# Records for processing:

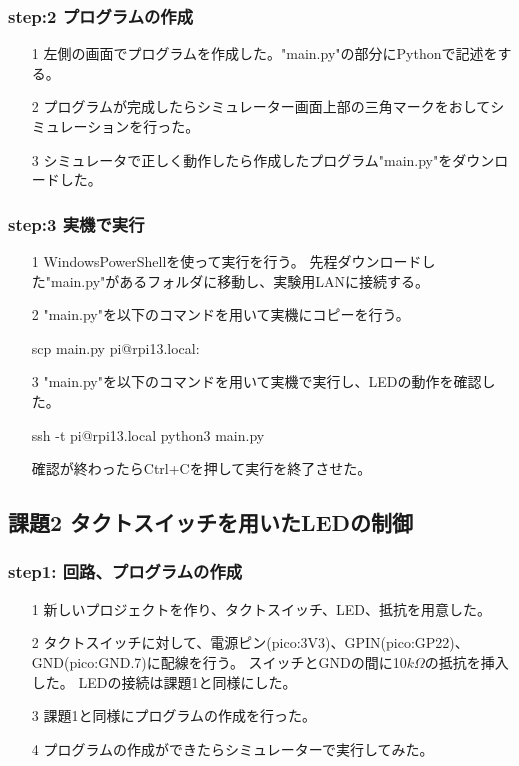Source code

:\documentclass[dvipdfmx]{jsarticle}
\begin{document}
\subsubsection{step:2 プログラムの作成}
\begin{itemize}
  \item[1] 左側の画面でプログラムを作成した。"main.py"の部分にPythonで記述をする。
  \item[2] プログラムが完成したらシミュレーター画面上部の三角マークをおしてシミュレーションを行った。
  \item[3] シミュレータで正しく動作したら作成したプログラム"main.py"をダウンロードした。
\end{itemize}

\subsubsection{step:3 実機で実行}
\begin{itemize}
  \item[1] WindowsPowerShellを使って実行を行う。
  先程ダウンロードした"main.py"があるフォルダに移動し、実験用LANに接続する。
  \item[2] "main.py"を以下のコマンドを用いて実機にコピーを行う。
  \begin{center}
    scp main.py pi@rpi13.local:
  \end{center}
  \item[3] "main.py"を以下のコマンドを用いて実機で実行し、LEDの動作を確認した。
  \begin{center}
    ssh -t pi@rpi13.local python3 main.py
  \end{center}
  確認が終わったらCtrl+Cを押して実行を終了させた。
\end{itemize}

\subsection{課題2 タクトスイッチを用いたLEDの制御}
\subsubsection{step1: 回路、プログラムの作成}
\begin{itemize}
  \item[1] 新しいプロジェクトを作り、タクトスイッチ、LED、抵抗を用意した。
  \item[2] タクトスイッチに対して、電源ピン(pico:3V3)、GPIN(pico:GP22)、GND(pico:GND.7)に配線を行う。
  スイッチとGNDの間に10$k\Omega$の抵抗を挿入した。
  LEDの接続は課題1と同様にした。
  \item[3] 課題1と同様にプログラムの作成を行った。
  \item[4] プログラムの作成ができたらシミュレーターで実行してみた。
\end{itemize}
\end{document}
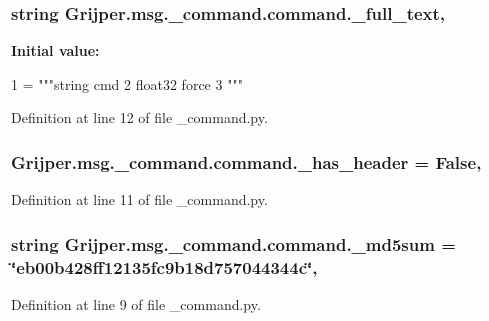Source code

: \subsubsection[{\-\_\-full\-\_\-text}]{\setlength{\rightskip}{0pt plus 5cm}string Grijper.\-msg.\-\_\-command.\-command.\-\_\-full\-\_\-text\hspace{0.3cm}{\ttfamily [static]}, {\ttfamily [private]}}\label{classGrijper_1_1msg_1_1__command_1_1command_adb5483b2c9d0a6c9adc1f4967b11c12a}
{\bfseries Initial value\-:}
\begin{DoxyCode}
1 = \textcolor{stringliteral}{"""string cmd}
2 \textcolor{stringliteral}{float32 force}
3 \textcolor{stringliteral}{"""}
\end{DoxyCode}


Definition at line 12 of file \-\_\-command.\-py.

\subsubsection[{\-\_\-has\-\_\-header}]{\setlength{\rightskip}{0pt plus 5cm}Grijper.\-msg.\-\_\-command.\-command.\-\_\-has\-\_\-header = False\hspace{0.3cm}{\ttfamily [static]}, {\ttfamily [private]}}\label{classGrijper_1_1msg_1_1__command_1_1command_a4bef649896d3f260120dd2597e050dc4}


Definition at line 11 of file \-\_\-command.\-py.

\subsubsection[{\-\_\-md5sum}]{\setlength{\rightskip}{0pt plus 5cm}string Grijper.\-msg.\-\_\-command.\-command.\-\_\-md5sum = \char`\"{}eb00b428ff12135fc9b18d757044344c\char`\"{}\hspace{0.3cm}{\ttfamily [static]}, {\ttfamily [private]}}\label{classGrijper_1_1msg_1_1__command_1_1command_afa10d063a485653bf84cf744093c728d}


Definition at line 9 of file \-\_\-command.\-py.

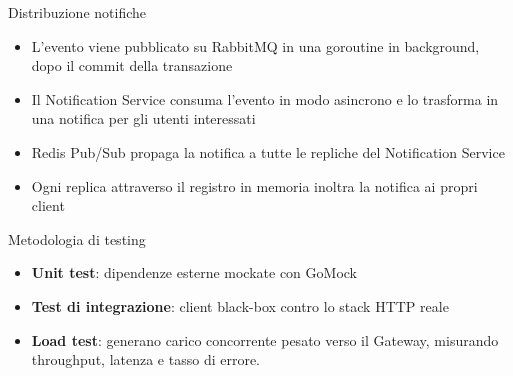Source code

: \documentclass[10pt]{beamer}
\begin{document}
\begin{frame}{Distribuzione notifiche}
\centering
	\begin{itemize}
   	\item L'evento viene pubblicato su RabbitMQ in una goroutine in background, dopo il commit della transazione
    \item Il Notification Service consuma l'evento in modo asincrono e lo trasforma in una notifica per gli utenti interessati
    \item Redis Pub/Sub propaga la notifica a tutte le repliche del Notification Service
   		\item Ogni replica attraverso il registro in memoria inoltra la notifica ai propri client
     \end{itemize}
 \vspace{0.3cm}
\centering
{}
\end{frame}

\begin{frame}{Metodologia di testing}
\begin{itemize}
    \item \textbf{Unit test}: dipendenze esterne mockate con GoMock
    \item \textbf{Test di integrazione}: client black-box contro lo stack HTTP reale
    \item \textbf{Load test}: generano carico concorrente pesato verso il Gateway, misurando throughput, latenza e tasso di errore.
\end{itemize}
\end{frame}
\end{document}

# What you need to do:
Nothing but the pictures may be dropped as you repeat the listing above exactly.

# Response area:
Source code

:\documentclass[dvipdfmx]{jsarticle}
\begin{document}
\subsubsection{step:2 プログラムの作成}
\begin{itemize}
  \item[1] 左側の画面でプログラムを作成した。"main.py"の部分にPythonで記述をする。
  \item[2] プログラムが完成したらシミュレーター画面上部の三角マークをおしてシミュレーションを行った。
  \item[3] シミュレータで正しく動作したら作成したプログラム"main.py"をダウンロードした。
\end{itemize}

\subsubsection{step:3 実機で実行}
\begin{itemize}
  \item[1] WindowsPowerShellを使って実行を行う。
  先程ダウンロードした"main.py"があるフォルダに移動し、実験用LANに接続する。
  \item[2] "main.py"を以下のコマンドを用いて実機にコピーを行う。
  \begin{center}
    scp main.py pi@rpi13.local:
  \end{center}
  \item[3] "main.py"を以下のコマンドを用いて実機で実行し、LEDの動作を確認した。
  \begin{center}
    ssh -t pi@rpi13.local python3 main.py
  \end{center}
  確認が終わったらCtrl+Cを押して実行を終了させた。
\end{itemize}

\subsection{課題2 タクトスイッチを用いたLEDの制御}
\subsubsection{step1: 回路、プログラムの作成}
\begin{itemize}
  \item[1] 新しいプロジェクトを作り、タクトスイッチ、LED、抵抗を用意した。
  \item[2] タクトスイッチに対して、電源ピン(pico:3V3)、GPIN(pico:GP22)、GND(pico:GND.7)に配線を行う。
  スイッチとGNDの間に10$k\Omega$の抵抗を挿入した。
  LEDの接続は課題1と同様にした。
  \item[3] 課題1と同様にプログラムの作成を行った。
  \item[4] プログラムの作成ができたらシミュレーターで実行してみた。
\end{itemize}
\end{document}
Source code

: \subsubsection[{\-\_\-full\-\_\-text}]{\setlength{\rightskip}{0pt plus 5cm}string Grijper.\-msg.\-\_\-command.\-command.\-\_\-full\-\_\-text\hspace{0.3cm}{\ttfamily [static]}, {\ttfamily [private]}}\label{classGrijper_1_1msg_1_1__command_1_1command_adb5483b2c9d0a6c9adc1f4967b11c12a}
{\bfseries Initial value\-:}
\begin{DoxyCode}
1 = \textcolor{stringliteral}{"""string cmd}
2 \textcolor{stringliteral}{float32 force}
3 \textcolor{stringliteral}{"""}
\end{DoxyCode}


Definition at line 12 of file \-\_\-command.\-py.

\subsubsection[{\-\_\-has\-\_\-header}]{\setlength{\rightskip}{0pt plus 5cm}Grijper.\-msg.\-\_\-command.\-command.\-\_\-has\-\_\-header = False\hspace{0.3cm}{\ttfamily [static]}, {\ttfamily [private]}}\label{classGrijper_1_1msg_1_1__command_1_1command_a4bef649896d3f260120dd2597e050dc4}


Definition at line 11 of file \-\_\-command.\-py.

\subsubsection[{\-\_\-md5sum}]{\setlength{\rightskip}{0pt plus 5cm}string Grijper.\-msg.\-\_\-command.\-command.\-\_\-md5sum = \char`\"{}eb00b428ff12135fc9b18d757044344c\char`\"{}\hspace{0.3cm}{\ttfamily [static]}, {\ttfamily [private]}}\label{classGrijper_1_1msg_1_1__command_1_1command_afa10d063a485653bf84cf744093c728d}


Definition at line 9 of file \-\_\-command.\-py.

Source code

: \documentclass[10pt]{beamer}
\begin{document}
\begin{frame}{Distribuzione notifiche}
\centering
	\begin{itemize}
   	\item L'evento viene pubblicato su RabbitMQ in una goroutine in background, dopo il commit della transazione
    \item Il Notification Service consuma l'evento in modo asincrono e lo trasforma in una notifica per gli utenti interessati
    \item Redis Pub/Sub propaga la notifica a tutte le repliche del Notification Service
   		\item Ogni replica attraverso il registro in memoria inoltra la notifica ai propri client
     \end{itemize}
 \vspace{0.3cm}
\centering
{}
\end{frame}

\begin{frame}{Metodologia di testing}
\begin{itemize}
    \item \textbf{Unit test}: dipendenze esterne mockate con GoMock
    \item \textbf{Test di integrazione}: client black-box contro lo stack HTTP reale
    \item \textbf{Load test}: generano carico concorrente pesato verso il Gateway, misurando throughput, latenza e tasso di errore.
\end{itemize}
\end{frame}
\end{document}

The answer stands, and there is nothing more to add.